Музыка: Е. Жарковского. Слова: Н. Букина)

         Это было в начале моей службы. Зима уже закончилась, шла весна 1977 года. Наш крейсер отдал швартовы и пошёл в Японское море отрабатывать боевые задачи.
Если на берегу служба идёт так себе, туда-сюда, то в море она гораздо интереснее и напряжённее, боевая служба на море по часам идёт. Командиры, старшины, матросы - все исполняют свои обязанности серьёзно, не отвлекаясь на береговые службы. По утрам на поднятие Военно Морского флага уже не выстраивают команду, его дежурные по кораблю поднимают.

        А я с Сашкой тогда совсем ещё молодыми матросами были, корабль доучивали. Поэтому старшины нас туда-сюда как бобиков, как собак нерезаных гоняли – надо всё знать и уметь, в море всякое может быть. Мы и приборки делаем, и бачкуем, и вахты свои стоим. Нас от них никто не освобождает.

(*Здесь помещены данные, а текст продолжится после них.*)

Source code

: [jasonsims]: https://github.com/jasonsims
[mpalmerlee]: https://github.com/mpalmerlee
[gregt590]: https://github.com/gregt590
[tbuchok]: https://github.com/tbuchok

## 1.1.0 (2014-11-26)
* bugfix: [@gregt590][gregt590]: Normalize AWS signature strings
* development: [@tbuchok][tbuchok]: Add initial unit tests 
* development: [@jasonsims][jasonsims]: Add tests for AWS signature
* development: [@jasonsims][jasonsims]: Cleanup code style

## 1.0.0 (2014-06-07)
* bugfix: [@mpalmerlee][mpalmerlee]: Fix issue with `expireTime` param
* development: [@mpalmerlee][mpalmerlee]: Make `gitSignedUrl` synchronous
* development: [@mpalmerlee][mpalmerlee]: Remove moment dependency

       Поболтался наш крейсер на море с недельку. Как-то вечером мы с Сашкой присели в кубрике на коечке чайку попить, сидим грустные, замотанные, сил совсем нет. Сашку ещё и морская болезнь треплет, а мне в море нормально было. Лишь одного хотим – выспаться.

        Тут подходят к нам наши два старшины Шиянов и Муравьёв. Встали подле нас.
- Чего это вы такие заморенные, грустные, салаги наши? – ласково так спрашивает нас Шиянов. Потом внимательно на Сашку посмотрел и говорит ему, - А глаза у тебя чего такие жёлтые?
- И вправду жёлтые. – внимательно смотрит на Сашку и Муравьёв. Подумал и говорит Сашке: «А у тебя часом не желтуха? Сходи-ка в медотсек к лейтенанту-медику. Пускай он на твои глаза поглядит».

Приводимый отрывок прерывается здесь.